[Mesa-dev] [RFC] loader: libudev vs sysfs vs libdrm

Eric Anholt eric at anholt.net
Wed Jul 8 10:35:05 PDT 2015


Emil Velikov <emil.l.velikov at gmail.com> writes:

> Hello all,
>
> A recent patch by Chris, fixing some libudev fun in our loader, made
> me think if we can clear it up a bit.
>
> Having three different ways of retrieving the vendor/device ID does
> feel a bit excessive. Plus as one gets fixed others are likely to
> break - and they do.
> So here is a summary of each method, from portability POV.
>  - libudev: widely common across Linux distributions (but not all).
>  - sysfs: written by Gary Wong to target GNU Hurd and *BSD. The *BSD
> folk never got to using it though :-\

Huh?  There's no sysfs on BSD.  I actually don't see a reason for this
path to exist, unless we wanted to drop libudev entirely.  We should
pick one of these two, certainly.

>  - libdrm: used as a last resource fall-back after the above two. the
> sole option used by *BSD, MacOS and Android.
>
> libdrm seems like a nice middle ground that can be used everywhere.
> Which begs the question: from a technical POV, is there any
> advantage/disadvantage of using one over the other ?

This "use the kernel driver name" thing is a bad hack, without some
mapping in userspace from kernel driver name to userspace driver name.
It's a hack that non-pci are relying on so far, though.

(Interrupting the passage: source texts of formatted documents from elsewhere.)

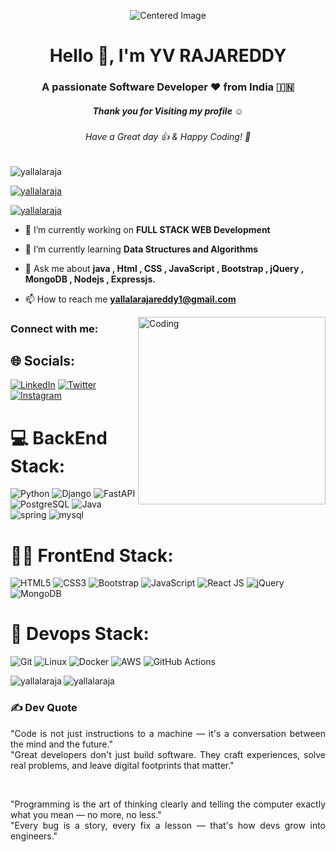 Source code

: 
<p align="center">
  <img src="./thoughtworks-gif_dribbble.gif" alt="Centered Image">
</p>

<h1 align="center">Hello 👋, I'm YV RAJAREDDY</h1>
<h3 align="center">A passionate Software Developer ❤️ from India 🇮🇳 </h3>
<h5 align="center">Thank you for Visiting my profile ☺</h5>
<h6 align="center">Have a Great day 👍 & Happy Coding! 🙂</h6>
<p align="left"> <img src="https://komarev.com/ghpvc/?username=yallalaraja&label=Profile%20views&color=0e75b6&style=flat" alt="yallalaraja" /> </p>
<p align="left"> <a href="https://github.com/ryo-ma/github-profile-trophy"><img src="https://github-profile-trophy.vercel.app/?username=yallalaraja" alt="yallalaraja" /></a> </p>
<p align="left"> <a href="https://twitter.com/YallalaRaja" target="blank"><img src="https://img.shields.io/twitter/follow/YallalaRaja?s=twitter&style=for-the-badge" alt="yallalaraja" /></a> </p>


- 🔭 I’m currently working on **FULL STACK WEB Development**

- 🌱 I’m currently learning **Data Structures and Algorithms**

- 💬 Ask me about **java , Html , CSS , JavaScript , Bootstrap , jQuery , MongoDB , Nodejs , Expressjs.**

- 📫 How to reach me **yallalarajareddy1@gmail.com**



<img align="right" alt="Coding" width="300" src="https://cdn.dribbble.com/users/1162077/screenshots/3848914/programmer.gif">

<h3 align="left">Connect with me:</h3>

## 🌐 Socials:
[![LinkedIn](https://img.shields.io/badge/LinkedIn-%230077B5.svg?logo=linkedin&logoColor=white)](https://www.linkedin.com/in/yv-raja-reddy-5b9162260)
 [![Twitter](https://img.shields.io/badge/Twitter-%231DA1F2.svg?logo=Twitter&logoColor=white)](https://twitter.com/YallalaRaja?s) 
 [![Instagram](https://img.shields.io/badge/Instagram-%23E4405F.svg?logo=Instagram&logoColor=white
 )](https://www.instagram.com/rajareddy_yallala/?hl=en) 


 # 💻 BackEnd Stack:
 ![Python](https://img.shields.io/badge/Python-3776AB?style=for-the-badge&logo=python&logoColor=white)
![Django](https://img.shields.io/badge/Django-092E20?style=for-the-badge&logo=django&logoColor=white)
![FastAPI](https://img.shields.io/badge/FastAPI-009688?style=for-the-badge&logo=fastapi&logoColor=white)
![PostgreSQL](https://img.shields.io/badge/PostgreSQL-4169E1?style=for-the-badge&logo=postgresql&logoColor=white)
 ![Java](https://img.shields.io/badge/Java-%23ED8B00.svg?style=for-the-badge&logo=java&logoColor=white)
![spring](https://img.shields.io/badge/Spring-6DB33F?style=for-the-badge&logo=spring&logoColor=white)
![mysql](https://img.shields.io/badge/MySQL-00000F?style=for-the-badge&logo=mysql&logoColor=white)

# 🧑‍💻 FrontEnd Stack:
![HTML5](https://img.shields.io/badge/HTML5-%23E34F26.svg?style=for-the-badge&logo=html5&logoColor=white)
![CSS3](https://img.shields.io/badge/CSS3-%231572B6.svg?style=for-the-badge&logo=css3&logoColor=white)
![Bootstrap](https://img.shields.io/badge/Bootstrap-563D7C?style=for-the-badge&logo=bootstrap&logoColor=white)
![JavaScript](https://img.shields.io/badge/JavaScript-%23323330.svg?style=for-the-badge&logo=javascript&logoColor=%23F7DF1E)
![React JS](https://img.shields.io/badge/React-20232A?style=for-the-badge&logo=react&logoColor=61DAFB)
![jQuery](https://img.shields.io/badge/jQuery-%230769AD.svg?style=for-the-badge&logo=jquery&logoColor=white)
![MongoDB](https://img.shields.io/badge/MongoDB-%2347A248.svg?style=for-the-badge&logo=mongodb&logoColor=white)

# 🐳 Devops Stack:
![Git](https://img.shields.io/badge/Git-F05032?style=for-the-badge&logo=git&logoColor=white)
![Linux](https://img.shields.io/badge/Linux-FCC624?style=for-the-badge&logo=linux&logoColor=black)
![Docker](https://img.shields.io/badge/Docker-2496ED?style=for-the-badge&logo=docker&logoColor=white)
![AWS](https://img.shields.io/badge/AWS-232F3E?style=for-the-badge&logo=amazon-aws&logoColor=white)
![GitHub Actions](https://img.shields.io/badge/GitHub_Actions-2088FF?style=for-the-badge&logo=github-actions&logoColor=white)

<p><img align="left" src="https://github-readme-stats.vercel.app/api/top-langs?username=yallalaraja&show_icons=true&locale=en&layout=compact&theme=tokyonight" alt="yallalaraja" /></p>


<p><img align="center" src="https://github-readme-streak-stats.herokuapp.com/?user=yallalaraja&theme=tokyonigh" alt="yallalaraja" /></p>


### ✍️ Dev Quote
<p align="justify">
    "Code is not just instructions to a machine — it's a conversation between the mind and the future."
    <br>
    "Great developers don't just build software. They craft experiences, solve real problems, and leave digital footprints that matter."
</p>
<br>
<p align="justify">
    "Programming is the art of thinking clearly and telling the computer exactly what you mean — no more, no less."
    <br>
    "Every bug is a story, every fix a lesson — that's how devs grow into engineers."
</p>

One of the promises of udev was that Mesa would be able to ship some
config files that attached our drivers' names to devices, so that udev
could answer "what DRI driver do I open for this fd?" in one central
way, rather than having Mesa's loader and X's loader both trying to do
replicate the same behavior.  We haven't made use of that, though, and
it seems less important now that X doesn't do the loader thing (now our
only loader variation is trying to handle old DRI drivers with new
libGL).

> I do recall Kristian and Eric participating in this discussion before,
> but the only thing I can find is along the lines of "linux distros
> should be using libudev" :-(

Honestly, I'm leaning toward "let's just use the sysfs path and drop
libudev" -- the sysfs code exists, and I think we've got more code
complexity (and time wasted) dealing with the fallout from libudev
screwing up their ABI, compared to just using Gary's open-coded stuff.